2. The other recording is with Kalkbrenner’s 2 concertos – Nr. 1 and Nr. 4, made in 2006 and played by the renowned pianist Howard Shelley to whom we owe so many wonderful musical discoveries.

I think in most cases, when a musician records some (especially unknown) music, it is because he (or she) likes, if not loves it. According to this preference will be the accompanying text – leading us into the composer’s world, perhaps telling some intriguing facts and, of course, explaining why this music is worth playing, and even more so – listening to.

With some excitement and expectation I opened the concertos CD’s booklet commented by Jeremy Nicholas. It began thus:

“Kalkbrenner was a German pianist and composer of colossal vanity”. – Unusual introduction, I thought. But if his music is lovely enough – who cares?
The next sentence made me smile: “after my death or when I stop playing” informed the composer the young Chopin, “there will be no (more –A.P.) representative of the great pianoforte school.” Oh, yes, that is a normal life process – nearly every generation of creators (and other mortals) feels like being the last one in some way. How many older, well known singers were convinced (and have said so) that the art of singing will die with them?

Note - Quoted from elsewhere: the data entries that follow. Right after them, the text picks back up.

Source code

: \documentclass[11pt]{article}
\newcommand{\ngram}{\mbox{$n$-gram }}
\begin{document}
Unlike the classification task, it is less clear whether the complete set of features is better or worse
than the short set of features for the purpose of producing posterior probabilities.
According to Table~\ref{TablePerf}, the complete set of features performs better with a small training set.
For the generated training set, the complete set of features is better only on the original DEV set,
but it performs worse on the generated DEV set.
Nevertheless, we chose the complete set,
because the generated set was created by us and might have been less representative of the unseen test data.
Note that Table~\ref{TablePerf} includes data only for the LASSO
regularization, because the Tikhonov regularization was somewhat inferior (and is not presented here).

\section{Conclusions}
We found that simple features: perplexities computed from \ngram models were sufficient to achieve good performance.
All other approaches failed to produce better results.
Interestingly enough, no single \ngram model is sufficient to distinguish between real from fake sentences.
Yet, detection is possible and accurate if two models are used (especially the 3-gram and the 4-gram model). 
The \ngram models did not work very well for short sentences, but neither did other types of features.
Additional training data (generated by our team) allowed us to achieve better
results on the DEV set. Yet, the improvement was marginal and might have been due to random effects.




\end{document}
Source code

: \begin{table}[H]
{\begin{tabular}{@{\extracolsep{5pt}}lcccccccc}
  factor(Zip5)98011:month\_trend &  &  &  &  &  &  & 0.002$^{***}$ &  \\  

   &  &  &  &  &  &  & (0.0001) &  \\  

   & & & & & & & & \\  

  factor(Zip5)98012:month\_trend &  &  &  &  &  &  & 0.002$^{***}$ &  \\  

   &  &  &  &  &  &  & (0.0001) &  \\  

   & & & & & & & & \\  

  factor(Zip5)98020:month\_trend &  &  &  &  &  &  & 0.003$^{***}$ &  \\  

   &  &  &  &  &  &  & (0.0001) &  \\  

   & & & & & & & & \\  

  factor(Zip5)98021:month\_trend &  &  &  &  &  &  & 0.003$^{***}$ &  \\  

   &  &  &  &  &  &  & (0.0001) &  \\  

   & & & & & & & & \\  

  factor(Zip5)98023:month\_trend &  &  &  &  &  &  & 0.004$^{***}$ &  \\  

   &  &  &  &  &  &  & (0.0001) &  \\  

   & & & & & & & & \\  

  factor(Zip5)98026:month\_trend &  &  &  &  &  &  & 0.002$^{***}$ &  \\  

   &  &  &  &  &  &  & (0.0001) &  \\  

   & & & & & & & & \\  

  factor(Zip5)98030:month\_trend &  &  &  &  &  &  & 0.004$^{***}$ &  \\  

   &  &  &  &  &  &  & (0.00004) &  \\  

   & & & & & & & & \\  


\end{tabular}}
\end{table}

But was the vain Kalkbrenner that laconic? My curiosity forced me to search for more. As it came, there was another part of the statement, found in Chopin’s letters and ending with: “…and you cannot create a new school without knowing the old one” – said Kalkbrenner further……..Myself I think that Kalkbrenner was right – he was one of the last of a great pianoforte school, the older one. Wilhelm von Lenz in his book “The great piano virtuosos of our time” written in 1872 recounts:” I was personally acquaitaned with all the great pianists of the first half of the century: John Field, Moscheles, Hummel, Kalkbrenner. Now we call this the “old” school (with exception of Field, who developed in his own peculiar way) – a school of piano-playing which if not founded by Hummel, was at least essentially influenced by him, and led to the new era of the pianoforte, to Liszt and Chopin”. The constant improvement of the pianoforte demanded a different way of playing it. If Kalkbrenner (and other pianists of his generation) still played much from the wrist and fingers, now the piano keyboards becoming heavier and heavier were to be played with much more weight, from the whole arm. The improved instruments offered more but required a new method, a new approach.